Acreditar na 'amarela'

"A vontade de vencer cuidadosamente atada com cordel branco.

Depois de quatro anos de interregno, devido à II Guerra Mundial, a Volta de Portugal em Bicicleta voltou a realizar-se em 1946. No ano seguinte, coube ao Sport Lisboa e Benfica, através da Comissão Administrativa da Secretaria, organizar a prova.
Com partida e chegada em Lisboa, entre 24 de Agosto e 7 de Setembro de 1947, dezenas de ciclistas percorreram Portugal de norte a sul, perfazendo um total de 2264 quilómetros.

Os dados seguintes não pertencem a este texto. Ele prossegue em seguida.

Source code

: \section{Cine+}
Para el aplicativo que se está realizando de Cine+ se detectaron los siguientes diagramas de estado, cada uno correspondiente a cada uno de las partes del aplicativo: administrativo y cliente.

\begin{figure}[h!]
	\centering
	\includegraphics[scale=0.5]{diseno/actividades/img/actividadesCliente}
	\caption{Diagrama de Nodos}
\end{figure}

A equipa 'encarnada' era constituída pelos corredores José Martins, Júlio Mourão, Guilherme Jacinto e Manuel dos Santos Gonçalves. José Martins (1920-2011), pela primeira vez de 'águia ao peito', era um ciclista experiente e com grande aptidão física, que havia vencido a Volta no ano anterior, o que o colocava como favorito nesse ano. Palpite certo, como se viria a verificar. O próprio acreditava que poderia voltar a alcançar o pódio: na madrugada antes da etapa Setúbal-Loulé, a 25 de Agosto, José Martins 'entregou ao delegado do nosso Clube, Sr. José Tavares, um pequeno embrulho, cuidadosamente atado com cordel branco...'. O que continha? Não disse e fez, 'insistentemente, a recomendação de que ele só deveria ser aberto em Loulé', o que alimentou ainda mais a curiosidade em torno do embrulho. 'Dentro do pacote, encontrava-se, simplesmente, o boné amarelo que Martins usou na última volta, quando envergou a camisola da mesma cor...'. O ciclista acreditava que voltaria a envergar a camisola amarela no final da 3.ª etapa. Tinha razão! Foi o primeiro a chegar a Loulé. Na meta, aguardavam-no a camisola, o boné e a mãe: 'quando ganhei a etapa e a camisola, a minha mãe esperava-me... Não sei bem descrever-lhe o que sentiu.'
O pandã camisola-boné acompanhou-o até ao final da Volta, quando se consagrou vencedor. Para além da sua vitória individual, auxiliou o Benfica na sua quinta conquista colectiva na Volta a Portugal em Bicicleta. À equipa vencedora foram oferecidas várias taças, entre elas a Taça Jornal A Voz, em exposição na área 3. Orgulho ecléctico do Museu Benfica - Cosme Damião. José Martins, enquanto vencedor, levou para casa 'um leitão, oferta do restaurante Bairrada', 'um fato alfaiataria «Arcada da Moda»' e 'seis pares de sapatos de trazer por casa (...) oferta da Costa Gonçalves & Ferreira'.